- **Your task**: Reproduce the entries in full and exactly. Pictures stay out.

- **Excerpted records**:
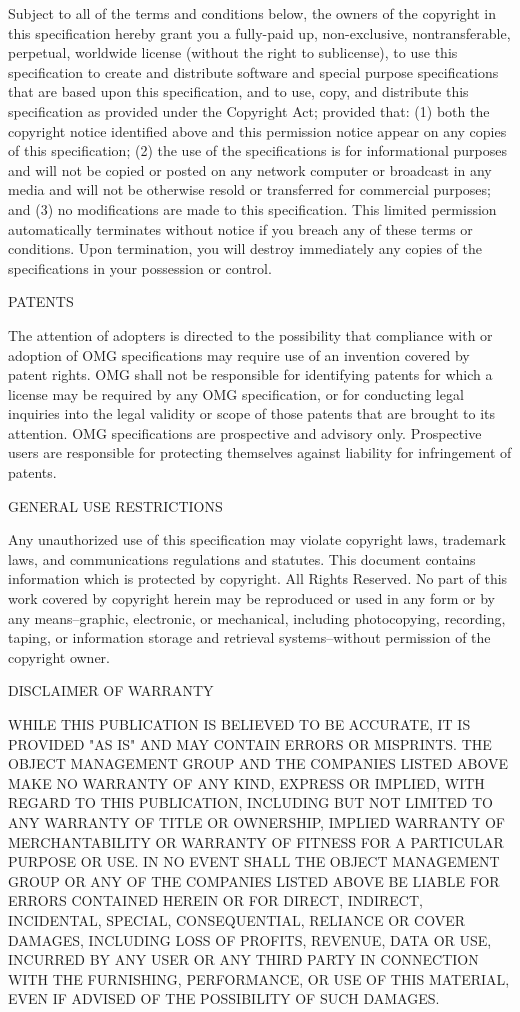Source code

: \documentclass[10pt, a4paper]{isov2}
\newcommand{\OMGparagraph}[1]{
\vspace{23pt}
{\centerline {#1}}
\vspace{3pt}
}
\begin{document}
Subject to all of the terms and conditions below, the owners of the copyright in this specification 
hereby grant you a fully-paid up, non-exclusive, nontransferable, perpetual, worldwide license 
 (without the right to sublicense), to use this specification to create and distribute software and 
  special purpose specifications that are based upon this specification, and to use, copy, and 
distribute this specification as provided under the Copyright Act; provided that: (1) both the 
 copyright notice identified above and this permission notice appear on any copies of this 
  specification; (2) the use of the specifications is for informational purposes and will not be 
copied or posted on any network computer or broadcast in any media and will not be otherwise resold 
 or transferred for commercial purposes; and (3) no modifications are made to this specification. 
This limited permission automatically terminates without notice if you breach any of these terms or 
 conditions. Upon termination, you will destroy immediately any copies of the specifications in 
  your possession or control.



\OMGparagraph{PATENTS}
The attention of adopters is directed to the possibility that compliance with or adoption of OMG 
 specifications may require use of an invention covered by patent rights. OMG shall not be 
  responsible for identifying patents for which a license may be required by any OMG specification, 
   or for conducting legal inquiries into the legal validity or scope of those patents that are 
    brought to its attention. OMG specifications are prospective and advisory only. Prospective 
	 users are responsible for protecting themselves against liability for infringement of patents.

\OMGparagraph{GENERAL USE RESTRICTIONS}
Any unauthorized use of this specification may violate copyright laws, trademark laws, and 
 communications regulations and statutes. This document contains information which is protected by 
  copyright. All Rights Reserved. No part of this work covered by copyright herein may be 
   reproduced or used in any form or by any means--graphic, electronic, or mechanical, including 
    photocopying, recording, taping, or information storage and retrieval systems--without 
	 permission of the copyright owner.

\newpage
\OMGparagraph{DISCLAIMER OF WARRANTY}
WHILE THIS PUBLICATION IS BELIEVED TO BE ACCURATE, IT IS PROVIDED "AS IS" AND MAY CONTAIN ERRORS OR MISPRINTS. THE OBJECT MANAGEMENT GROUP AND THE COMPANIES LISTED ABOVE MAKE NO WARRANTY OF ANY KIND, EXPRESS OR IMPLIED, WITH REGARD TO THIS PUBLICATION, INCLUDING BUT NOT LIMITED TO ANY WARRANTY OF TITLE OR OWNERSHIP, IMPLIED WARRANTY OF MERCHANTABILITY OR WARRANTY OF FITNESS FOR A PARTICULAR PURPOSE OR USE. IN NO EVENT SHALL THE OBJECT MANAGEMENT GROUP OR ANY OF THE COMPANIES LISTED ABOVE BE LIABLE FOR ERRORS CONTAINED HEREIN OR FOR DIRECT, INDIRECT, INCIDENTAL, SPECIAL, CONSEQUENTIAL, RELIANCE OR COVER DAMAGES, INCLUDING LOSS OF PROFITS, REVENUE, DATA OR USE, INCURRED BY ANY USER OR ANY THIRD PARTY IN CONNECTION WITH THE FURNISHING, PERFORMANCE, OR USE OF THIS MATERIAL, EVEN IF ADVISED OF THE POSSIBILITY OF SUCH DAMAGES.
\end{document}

- **Exercise response**:
Source code

: \documentclass[10pt, a4paper]{isov2}
\newcommand{\OMGparagraph}[1]{
\vspace{23pt}
{\centerline {#1}}
\vspace{3pt}
}
\begin{document}
Subject to all of the terms and conditions below, the owners of the copyright in this specification 
hereby grant you a fully-paid up, non-exclusive, nontransferable, perpetual, worldwide license 
 (without the right to sublicense), to use this specification to create and distribute software and 
  special purpose specifications that are based upon this specification, and to use, copy, and 
distribute this specification as provided under the Copyright Act; provided that: (1) both the 
 copyright notice identified above and this permission notice appear on any copies of this 
  specification; (2) the use of the specifications is for informational purposes and will not be 
copied or posted on any network computer or broadcast in any media and will not be otherwise resold 
 or transferred for commercial purposes; and (3) no modifications are made to this specification. 
This limited permission automatically terminates without notice if you breach any of these terms or 
 conditions. Upon termination, you will destroy immediately any copies of the specifications in 
  your possession or control.



\OMGparagraph{PATENTS}
The attention of adopters is directed to the possibility that compliance with or adoption of OMG 
 specifications may require use of an invention covered by patent rights. OMG shall not be 
  responsible for identifying patents for which a license may be required by any OMG specification, 
   or for conducting legal inquiries into the legal validity or scope of those patents that are 
    brought to its attention. OMG specifications are prospective and advisory only. Prospective 
	 users are responsible for protecting themselves against liability for infringement of patents.

\OMGparagraph{GENERAL USE RESTRICTIONS}
Any unauthorized use of this specification may violate copyright laws, trademark laws, and 
 communications regulations and statutes. This document contains information which is protected by 
  copyright. All Rights Reserved. No part of this work covered by copyright herein may be 
   reproduced or used in any form or by any means--graphic, electronic, or mechanical, including 
    photocopying, recording, taping, or information storage and retrieval systems--without 
	 permission of the copyright owner.

\newpage
\OMGparagraph{DISCLAIMER OF WARRANTY}
WHILE THIS PUBLICATION IS BELIEVED TO BE ACCURATE, IT IS PROVIDED "AS IS" AND MAY CONTAIN ERRORS OR MISPRINTS. THE OBJECT MANAGEMENT GROUP AND THE COMPANIES LISTED ABOVE MAKE NO WARRANTY OF ANY KIND, EXPRESS OR IMPLIED, WITH REGARD TO THIS PUBLICATION, INCLUDING BUT NOT LIMITED TO ANY WARRANTY OF TITLE OR OWNERSHIP, IMPLIED WARRANTY OF MERCHANTABILITY OR WARRANTY OF FITNESS FOR A PARTICULAR PURPOSE OR USE. IN NO EVENT SHALL THE OBJECT MANAGEMENT GROUP OR ANY OF THE COMPANIES LISTED ABOVE BE LIABLE FOR ERRORS CONTAINED HEREIN OR FOR DIRECT, INDIRECT, INCIDENTAL, SPECIAL, CONSEQUENTIAL, RELIANCE OR COVER DAMAGES, INCLUDING LOSS OF PROFITS, REVENUE, DATA OR USE, INCURRED BY ANY USER OR ANY THIRD PARTY IN CONNECTION WITH THE FURNISHING, PERFORMANCE, OR USE OF THIS MATERIAL, EVEN IF ADVISED OF THE POSSIBILITY OF SUCH DAMAGES.
\end{document}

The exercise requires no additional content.